Oui, vous avez bien lu :
selon un rapport publié par les Nations unies, ce sont 1 milliard 200
millions d’êtres humains qui seront touchés par la faim dans les quinze
prochaines années. Certains économistes évoquent même le chiffre
vertigineux de 2 milliards de mourants potentiels. Un vrai cauchemar !

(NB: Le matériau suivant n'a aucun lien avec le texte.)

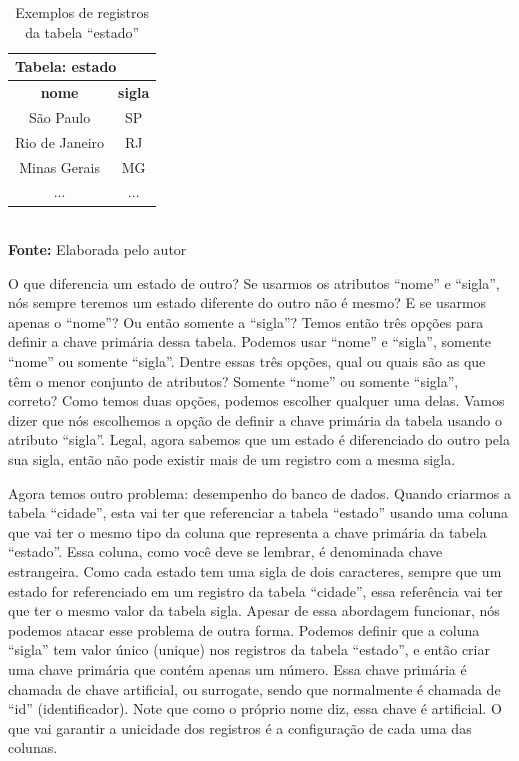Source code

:\FloatBarrier
\begin{table}[ht]
    \centering
    \caption{Exemplos de registros da tabela ``estado''}
	\begin{tabular}{cc}
	    \hline
	    \multicolumn{2}{l}{\textbf{Tabela: estado}} \\ \hline
	    \textbf{nome}  &       \textbf{sigla}       \\ \hline
	      São Paulo    &             SP             \\ \hline
	    Rio de Janeiro &             RJ             \\ \hline
	     Minas Gerais  &             MG             \\ \hline
	         ...       &            ...             \\ \hline
	\end{tabular}
    \\ \vspace{0.2cm}
    \textbf{Fonte:} Elaborada pelo autor
    \label{tab:exemplosEstados}
\end{table}
\FloatBarrier


O que diferencia um estado de outro? Se usarmos os atributos ``nome'' e ``sigla'', nós sempre teremos um estado diferente do outro não é mesmo? E se usarmos apenas o ``nome''? Ou então somente a ``sigla''? Temos então três opções para definir a chave primária dessa tabela. Podemos usar ``nome'' e ``sigla'', somente ``nome'' ou somente ``sigla''. Dentre essas três opções, qual ou quais são as que têm o menor conjunto de atributos? Somente ``nome'' ou somente ``sigla'', correto? Como temos duas opções, podemos escolher qualquer uma delas. Vamos dizer que nós escolhemos a opção de definir a chave primária da tabela usando o atributo ``sigla''. Legal, agora sabemos que um estado é diferenciado do outro pela sua sigla, então não pode existir mais de um registro com a mesma sigla.

Agora temos outro problema: desempenho do banco de dados. Quando criarmos a tabela ``cidade'', esta vai ter que referenciar a tabela ``estado'' usando uma coluna que vai ter o mesmo tipo da coluna que representa a chave primária da tabela ``estado''. Essa coluna, como você deve se lembrar, é denominada chave estrangeira. Como cada estado tem uma sigla de dois caracteres, sempre que um estado for referenciado em um registro da tabela ``cidade'', essa referência vai ter que ter o mesmo valor da tabela sigla. Apesar de essa abordagem funcionar, nós podemos atacar esse problema de outra forma. Podemos definir que a coluna ``sigla'' tem valor único (unique) nos registros da tabela ``estado'', e então criar uma chave primária que contém apenas um número. Essa chave primária é chamada de chave artificial, ou surrogate, sendo que normalmente é chamada de ``id'' (identificador). Note que como o próprio nome diz, essa chave é artificial. O que vai garantir a unicidade dos registros é a configuração de cada uma das colunas. 


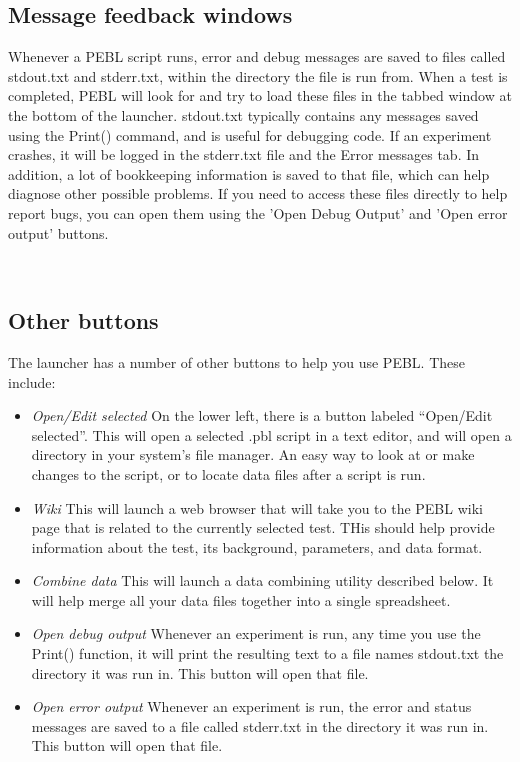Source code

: \subsection{Message feedback windows}
Whenever a PEBL script runs, error and debug messages are saved to files called stdout.txt and stderr.txt, within the directory the file is run from.  When a test is completed, PEBL will look for and try to load these files in the tabbed window at the bottom of the launcher.  stdout.txt typically contains any messages saved using the Print() command, and is useful for debugging code. If an experiment crashes, it will be logged in the stderr.txt file and the Error messages tab.  In addition, a lot of  bookkeeping information is saved to that file, which can help diagnose other possible problems.  If you need to access these files directly to help report bugs, you can open them using the 'Open Debug Output'  and 'Open error output' buttons.

\

\subsection{Other buttons}
The launcher has a number of other buttons to help you use PEBL.
These include:
\begin{itemize}

\item \emph{Open/Edit selected} On the lower left, there is a button labeled ``Open/Edit selected''.  This
  will open a selected .pbl script in a text editor, and will open a
  directory in your system's file manager.  An easy way to look at or
  make changes to the script, or to locate data files after a script is run. 

\item \emph{Wiki} This will launch a web browser that will take you to the PEBL wiki page that is related to the currently selected test.  THis should help provide information about the test, its background, parameters, and data format.


\item\emph{Combine data} This will launch a data combining utility described below.  It will help merge all your data files together into a single spreadsheet.

\item \emph{Open debug output} Whenever an experiment is run, any time
  you use the Print() function, it will print the resulting text to a
  file names stdout.txt the directory it was run in.  This button will
  open that file.

\item \emph{Open error output} Whenever an experiment is run, the
  error and status messages are saved to a file called stderr.txt in
  the directory it was run in.  This button will open that file.


\end{itemize}

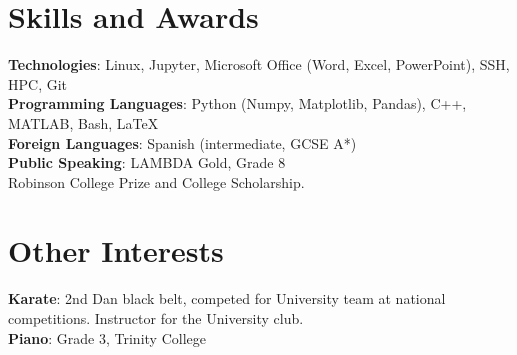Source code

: \documentclass[a4paper,11pt]{article}
\begin{document}
\section{Skills and Awards}
\begin{itemize}[leftmargin=0.15in, label={}]
    \normalsize{\item{
     \textbf{Technologies}{: Linux, Jupyter, Microsoft Office (Word, Excel, PowerPoint), SSH, HPC, Git} \\
     \textbf{Programming Languages}{: Python (Numpy, Matplotlib, Pandas), C++, MATLAB, Bash, LaTeX} \\
     \textbf{Foreign Languages}{: Spanish (intermediate, GCSE A*)}\\
     \textbf{Public Speaking}{: LAMBDA Gold, Grade 8} \\
     Robinson College Prize and College Scholarship.
    }}
 \end{itemize}
 
\section{Other Interests}
\begin{itemize}[leftmargin=0.15in, label={}]
    \normalsize{\item{
     \textbf{Karate}{: 2nd Dan black belt, competed for University team at national competitions. Instructor for the University club.} \\
      \textbf{Piano}{: Grade 3, Trinity College}
    }}    
 \end{itemize}
\end{document}
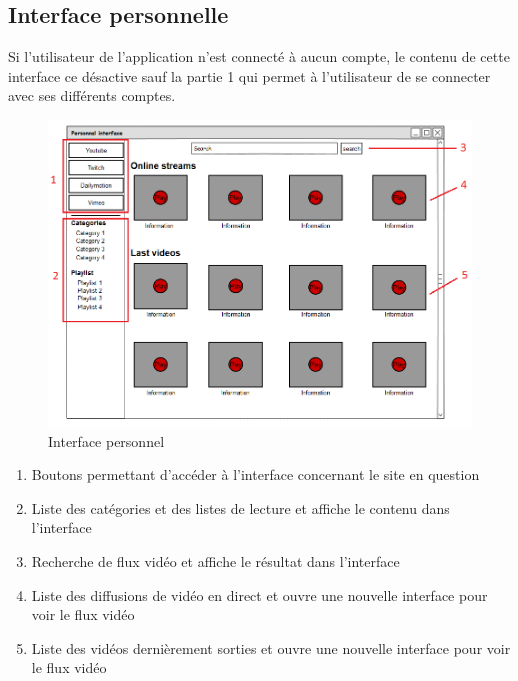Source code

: \documentclass[11pt]{report} %
\begin{document}
		\subsection{Interface personnelle}
		Si l'utilisateur de l'application n'est connecté à aucun compte, le contenu de cette interface ce désactive sauf la partie 1 qui permet à l'utilisateur de se connecter avec ses différents comptes.
		\begin{figure}[h]
			\center
			\includegraphics[width=1\textwidth]{../img/personnalInterfacenum.png}
			\caption{Interface personnel}
			\label{interfacepersonnel}
		\end{figure}
		
			\begin{enumerate}
				\item Boutons permettant d'accéder à l'interface concernant le site en question
				\item Liste des catégories et des listes de lecture et affiche le contenu dans l'interface
				\item Recherche de flux vidéo et affiche le résultat dans l'interface
				\item Liste des diffusions de vidéo en direct et ouvre une nouvelle interface pour voir le flux vidéo
				\item Liste des vidéos dernièrement sorties et ouvre une nouvelle interface pour voir le flux vidéo
			\end{enumerate}
		
		\newpage		
		
\end{document}
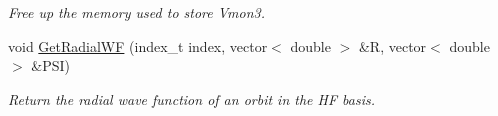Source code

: \begin{DoxyCompactItemize}
\begin{DoxyCompactList}\small\item\em Free up the memory used to store Vmon3. \end{DoxyCompactList}\item 
void \hyperlink{classHartreeFock_a2bc07257af2fe0ca86e6a3f8c642c3c6}{Get\+Radial\+WF} (index\+\_\+t index, vector$<$ double $>$ \&R, vector$<$ double $>$ \&P\+SI)\hypertarget{classHartreeFock_a2bc07257af2fe0ca86e6a3f8c642c3c6}{}\label{classHartreeFock_a2bc07257af2fe0ca86e6a3f8c642c3c6}

\begin{DoxyCompactList}\small\item\em Return the radial wave function of an orbit in the HF basis. \end{DoxyCompactList}\end{DoxyCompactItemize}
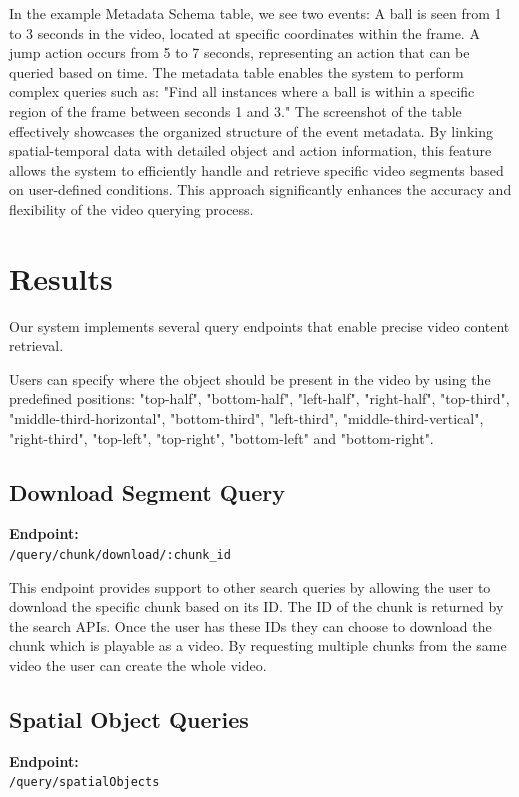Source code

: \documentclass[conference]{IEEEtran}
\begin{document}
In the example Metadata Schema table, we see two events:
    A ball is seen from 1 to 3 seconds in the video, located at specific coordinates within the frame.
    A jump action occurs from 5 to 7 seconds, representing an action that can be queried based on time.
The metadata table enables the system to perform complex queries such as:
    "Find all instances where a ball is within a specific region of the frame between seconds 1 and 3."
The screenshot of the table effectively showcases the organized structure of the event metadata. By linking spatial-temporal data with detailed object and action information, this feature allows the system to efficiently handle and retrieve specific video segments based on user-defined conditions. This approach significantly enhances the accuracy and flexibility of the video querying process.


\section{Results}
\label{sec:results}
Our system implements several query endpoints that enable precise video content retrieval.

Users can specify where the object should be present in the video by using the predefined positions: "top-half", "bottom-half", "left-half", "right-half", "top-third", "middle-third-horizontal", "bottom-third", "left-third", "middle-third-vertical", "right-third", "top-left", "top-right", "bottom-left" and "bottom-right".

\subsection{Download Segment Query}
\textbf{Endpoint:} \\
\texttt{/query/chunk/download/:chunk\_id}

This endpoint provides support to other search queries by allowing the user to download the specific chunk based on its ID. The ID of the chunk is returned by the search APIs. Once the user has these IDs they can choose to download the chunk which is playable as a video. By requesting multiple chunks from the same video the user can create the whole video.

\subsection{Spatial Object Queries}
\textbf{Endpoint:} \\ 
\texttt{/query/spatialObjects}
\end{document}
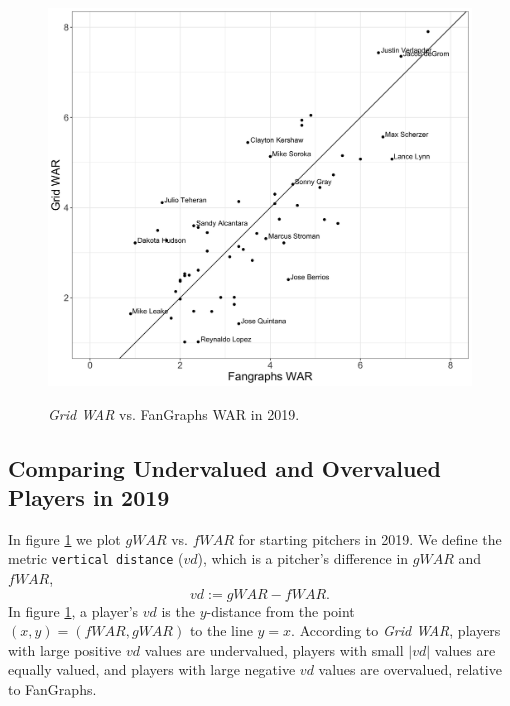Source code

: \documentclass[12pt]{article}
\begin{document}
\begin{figure}[t!]
\centering
\caption{\textit{Grid WAR} vs. FanGraphs WAR in 2019.} 
\includegraphics[width=15cm]{../writeup_plots/plot_gwar_vs_fwar_2019.png}
\label{fig:gwarVfwar19}
\end{figure}

\subsection{Comparing Undervalued and Overvalued Players in 2019}

In figure \ref{fig:gwarVfwar19} we plot $gWAR$ vs. $fWAR$ for starting pitchers in 2019.
 We define the metric \texttt{vertical distance} ($vd$), which is a pitcher's difference in $gWAR$ and $fWAR$,
\begin{equation}
vd := gWAR - fWAR.
\label{eqn:vd}
\end{equation}
In figure \ref{fig:gwarVfwar19}, a player's $vd$ is the $y$-distance from the point $(x,y)=(fWAR,gWAR)$ to the line $y=x$. According to \textit{Grid WAR}, players with large positive $vd$ values are undervalued, players with small $|vd|$ values are equally valued, and players with large negative $vd$ values are overvalued, relative to FanGraphs.
\end{document}
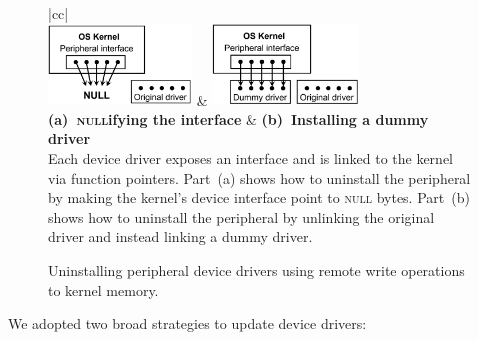 \documentclass[pageno]{sig-alternate-05-2015}
\newcommand{\mycaption}[2]{\caption{#1}#2}
\begin{document}
\begin{figure}[t!]
\begin{center}
\footnotesize
\begin{tabular}{|cc|}
\hline
{}\\
\includegraphics[keepaspectratio=true,height=0.85in]{driver-null.png} & 
\includegraphics[keepaspectratio=true,height=0.85in]{driver-dummy.png}\\
\textbf{(a)~\textsc{null}ifying the interface} &
\textbf{(b)~Installing a dummy driver}\\
{\small Each device driver exposes an interface and is linked to the kernel via
function pointers.  Part~(a) shows how to uninstall the peripheral by making
the kernel's device interface point to \textsc{null} bytes.  Part~(b) shows how
to uninstall the peripheral by unlinking the original driver and instead
linking a dummy driver.}\\
\hline
\end{tabular}
\end{center}
\indent\vspace{-0.7cm}
\mycaption{Uninstalling peripheral device drivers using remote write operations 
to kernel memory.}
{\label{figure:uninstall}}
\indent\vspace{-0.25cm}
\end{figure}

We adopted two broad strategies to update device drivers:  
\end{document}
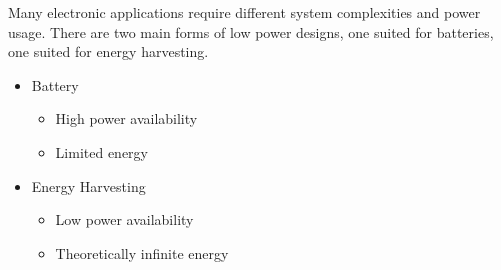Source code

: Many electronic applications require different system complexities and power usage.
There are two main forms of low power designs, one suited for batteries, one suited for energy harvesting.
\begin{itemize}
	\item Battery
	\begin{itemize}
		\item High power availability
		\item Limited energy
	\end{itemize}
	\item Energy Harvesting
	\begin{itemize}
		\item Low power availability
		\item Theoretically infinite energy
	\end{itemize}
\end{itemize}
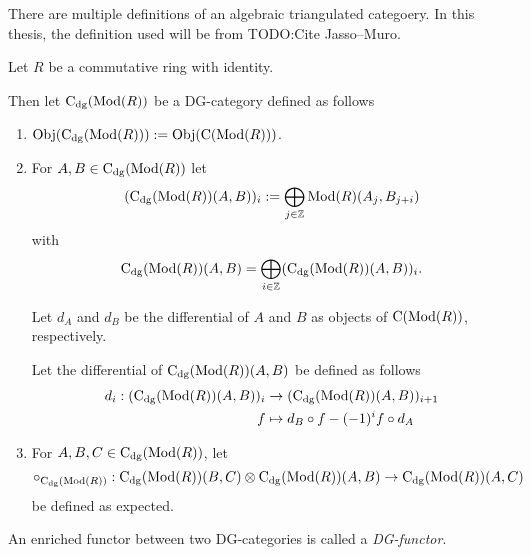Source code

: There are multiple definitions of an algebraic triangulated categoery. In this thesis, the definition used will be from TODO:Cite Jasso--Muro.

\begin{definition}[\( \C_{\dg}(\Mod(R)) \)]
    Let \( R \) be a commutative ring with identity.

    Then let \emph{\( \C_{\dg}(\Mod(R)) \)} be a DG-category defined as follows
    \begin{enumerate}
        \item {
            \( \operatorname{Obj}(\operatorname{C}_{\operatorname{dg}}(\operatorname{Mod}(R))) := \operatorname{Obj}(\operatorname{C}(\operatorname{Mod}(R))) \).
        }
        \item {
            For \( A, B \in \operatorname{C}_{\operatorname{dg}}(\operatorname{Mod}(R)) \) let
            \[ 
                (\operatorname{C}_{\operatorname{dg}}(\operatorname{Mod}(R))(A, B))_i := \bigoplus_{j \in {\mathbb{Z}}} \operatorname{Mod}(R)(A_j, B_{j + i})
            \]
            with
            \[
                \operatorname{C}_{\operatorname{dg}}(\operatorname{Mod}(R))(A, B) = \bigoplus_{i \in {\mathbb{Z}}} (\operatorname{C}_{\operatorname{dg}}(\operatorname{Mod}(R))(A, B))_i.
            \]

            Let \( d_A \) and \( d_B \) be the differential of \( A \) and \( B \) as objects of \( \operatorname{C}(\operatorname{Mod}(R)) \), respectively.

            Let the differential of \( \operatorname{C}_{\operatorname{dg}}(\operatorname{Mod}(R))(A, B) \) be defined as follows
            \begin{align*}
                d_i: (\operatorname{C}_{\operatorname{dg}}(\operatorname{Mod}(R))(A, B))_i &\to (\operatorname{C}_{\operatorname{dg}}(\operatorname{Mod}(R))(A, B))_{i + 1} \\
                f &\mapsto d_B \circ f - (-1)^i f \circ d_A
            \end{align*}
        }
        \item {
            For \( A, B, C \in \operatorname{C}_{\operatorname{dg}}(\operatorname{Mod}(R)) \), let
            \[
                \circ_{\operatorname{C}_{\operatorname{dg}}(\operatorname{Mod}(R))}: \operatorname{C}_{\operatorname{dg}}(\operatorname{Mod}(R))(B, C) \otimes \operatorname{C}_{\operatorname{dg}}(\operatorname{Mod}(R))(A, B) \to \operatorname{C}_{\operatorname{dg}}(\operatorname{Mod}(R))(A, C)
            \]
            be defined as expected.
        }
    \end{enumerate}
\end{definition}

\begin{definition}[DG-functor]
    An enriched functor between two DG-categories is called a \emph{DG-functor}.
\end{definition}

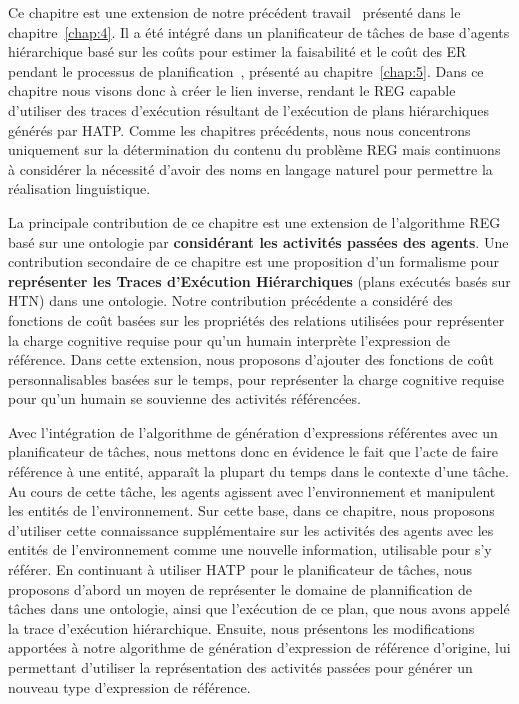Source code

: Ce chapitre est une extension de notre précédent travail~\cite{buisan_2020_efficient} présenté dans le chapitre~\ref{chap:4}. Il a été intégré dans un planificateur de tâches de base d'agents hiérarchique basé sur les coûts pour estimer la faisabilité et le coût des ER pendant le processus de planification~\cite{buisan_2020_human}, présenté au chapitre~\ref{chap:5}. Dans ce chapitre nous visons donc à créer le lien inverse, rendant le REG capable d'utiliser des traces d'exécution résultant de l'exécution de plans hiérarchiques générés par HATP. Comme les chapitres précédents, nous nous concentrons uniquement sur la détermination du contenu du problème REG mais continuons à considérer la nécessité d'avoir des noms en langage naturel pour permettre la réalisation linguistique.

La principale contribution de ce chapitre est une extension de l'algorithme REG basé sur une ontologie par \textbf{considérant les activités passées des agents}. Une contribution secondaire de ce chapitre est une proposition d'un formalisme pour \textbf{représenter les Traces d'Exécution Hiérarchiques} (plans exécutés basés sur HTN) dans une ontologie. Notre contribution précédente a considéré des fonctions de coût basées sur les propriétés des relations utilisées pour représenter la charge cognitive requise pour qu'un humain interprète l'expression de référence. Dans cette extension, nous proposons d'ajouter des fonctions de coût personnalisables basées sur le temps, pour représenter la charge cognitive requise pour qu'un humain se souvienne des activités référencées. 

Avec l'intégration de l'algorithme de génération d'expressions référentes avec un planificateur de tâches, nous mettons donc en évidence le fait que l'acte de faire référence à une entité, apparaît la plupart du temps dans le contexte d'une tâche. Au cours de cette tâche, les agents agissent avec l'environnement et manipulent les entités de l'environnement. Sur cette base, dans ce chapitre, nous proposons d'utiliser cette connaissance supplémentaire sur les activités des agents avec les entités de l'environnement comme une nouvelle information, utilisable pour s'y référer. En continuant à utiliser HATP pour le planificateur de tâches, nous proposons d'abord un moyen de représenter le domaine de plannification de tâches dans une ontologie, ainsi que l'exécution de ce plan, que nous avons appelé la trace d'exécution hiérarchique. Ensuite, nous présentons les modifications apportées à notre algorithme de génération d'expression de référence d'origine, lui permettant d'utiliser la représentation des activités passées pour générer un nouveau type d'expression de référence. 

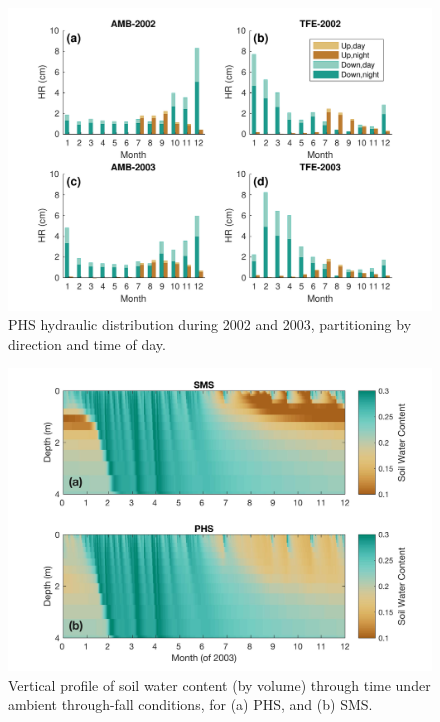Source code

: \documentclass[draft]{agujournal}
\begin{document}
      \begin{figure}[h]
     \centering
     \includegraphics[width=30pc]{figs/hr2}
     \caption{PHS hydraulic distribution during 2002 and 2003, partitioning by direction and time of day.}
     \label{supp:hr}
  \end{figure}
  \clearpage

  
        \clearpage
    \begin{figure}[h]
     \centering
     \includegraphics[width=30pc]{figs/suppsmp.jpg}
     \caption{Vertical profile of soil water content (by volume) through time under ambient through-fall conditions, for
     (a) PHS, and 
     (b) SMS. }
     \label{supp:sm}
  \end{figure}
  
\end{document}
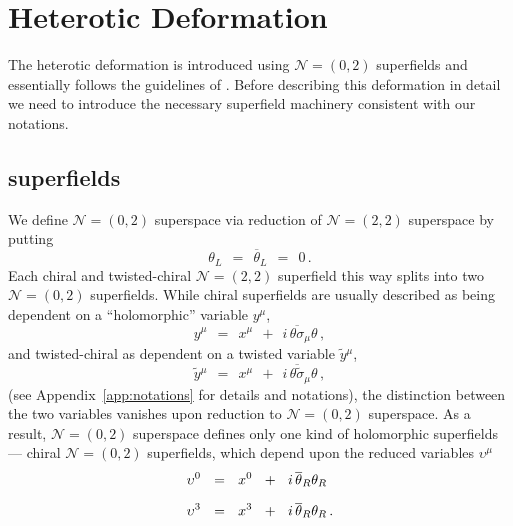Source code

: \documentclass[epsfig,12pt]{article}
\def\beq{\begin{equation}}
\def\eeq{\end{equation}}
\newcommand{\ntwot}{${\mathcal N}= \left(2,2\right) $ }
\newcommand{\ntwoo}{${\mathcal N}= \left(0,2\right) $ }
\newcommand{\wt}{\widetilde}
\newcommand{\ov}{\overline}
\begin{document}
\section{Heterotic Deformation}

	The heterotic deformation is introduced using \ntwoo superfields and
	essentially follows the guidelines of \cite{EdTo}.
	Before describing this deformation in detail we need to introduce the necessary
	superfield machinery consistent with our notations.


\subsection{\boldmath{\ntwoo} superfields}

	We define \ntwoo superspace via reduction of \ntwot superspace by putting
\beq
	\theta_L    ~~=~~    \ov\theta{}_L    ~~=~~    0\,.
\eeq
	Each chiral and twisted-chiral \ntwot superfield this way splits into two \ntwoo superfields.
	While chiral superfields are usually described as being dependent on
	a ``holomorphic'' variable $ y^\mu $,
\beq
	y^\mu    ~~=~~    x^\mu    ~~+~~    i\,\ov{\theta\sigma}{}_\mu\theta\,,
\eeq
	and twisted-chiral as dependent on a twisted variable $ \wt y{}^\mu $,
\beq
	\wt y{}^\mu    ~~=~~    x^\mu    ~~+~~    i\,\ov{\theta\wt\sigma}{}_\mu\theta\,,
\eeq
	(see Appendix~\ref{app:notations} for details and notations), 
	the distinction between the two variables vanishes upon reduction to \ntwoo superspace.
	As a result, \ntwoo superspace defines only one kind of holomorphic superfields --- 
	chiral \ntwoo superfields, which depend upon the reduced variables $ \upsilon^\mu $
\begin{align}
%
\notag
	\upsilon^0 &    ~~=~~    x^0  ~~+~~  i\,\ov\theta{}_R\theta_R
	\\[2mm]
%
	\upsilon^3 &    ~~=~~    x^3  ~~+~~  i\,\ov\theta{}_R\theta_R\,.
\end{align}
\end{document}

Une grave menace pour la paix du monde.
L’actuelle flambée des
prix des produits alimentaires qui gagne le monde entier, et les
émeutes qu’elle engendre dans les pays les plus pauvres (aujourd’hui
une trentaine, demain ± 60 ?) ne sont que les prémices de cette crise
qui nous menace tous. Crise d’une toute autre importance que nos
petites cuisines politiques internes.
La faim dans le monde
n’est pourtant pas un phénomène nouveau. Mais c’est bien la première
fois qu’elle atteint de telles proportions. Plus grave : personne ne
s’y attendait et n’a vu arriver la crise. On se croyait protégé plus ou
moins par la mondialisation dont l’un des objectifs était de réduire
les inégalités entre pays pauvres et ceux plus riches. Mais ce bouclier
est aujourd’hui mis en échec : il y a eu depuis un an ±50 %
d’augmentation des prix des matières premières, et notamment d’un
certain nombre de nourriture de base qui, dans nombre de pays les plus
pauvres, ont même atteint parfois des hausses de 90 %.
La
malnutrition, il faut le savoir, n’est pas une situation passagère où
il suffirait d’attendre quelque peu pour en effacer les effets : non,
elle est un fléau qui laissera, notamment chez les enfants en bas âge,
des traces qui se perpétueront leur vie entière. D’où l’urgence de s’en
préoccuper.
Pourquoi en sommes-nous arrivés là ?
Il y a au moins deux causes principales à ce drame :
a/
l’augmentation de la demande, notamment venant de l’Inde et de la
Chine. Ce devrait être une bonne nouvelle en soi, surtout de la part de
pays qui étaient, voici peu encore, considérés comme pauvres. En
devenant moins pauvres, voilà qu’ils se sont mis à consommer davantage ;
b/ on a ensuite investi massivement dans les biocarburants, et là les écologistes portent une énorme part de responsabilité. Les biocarburants en provenance des cultures céréalières privent de façon croissante les populations de ressources alimentaires vitales.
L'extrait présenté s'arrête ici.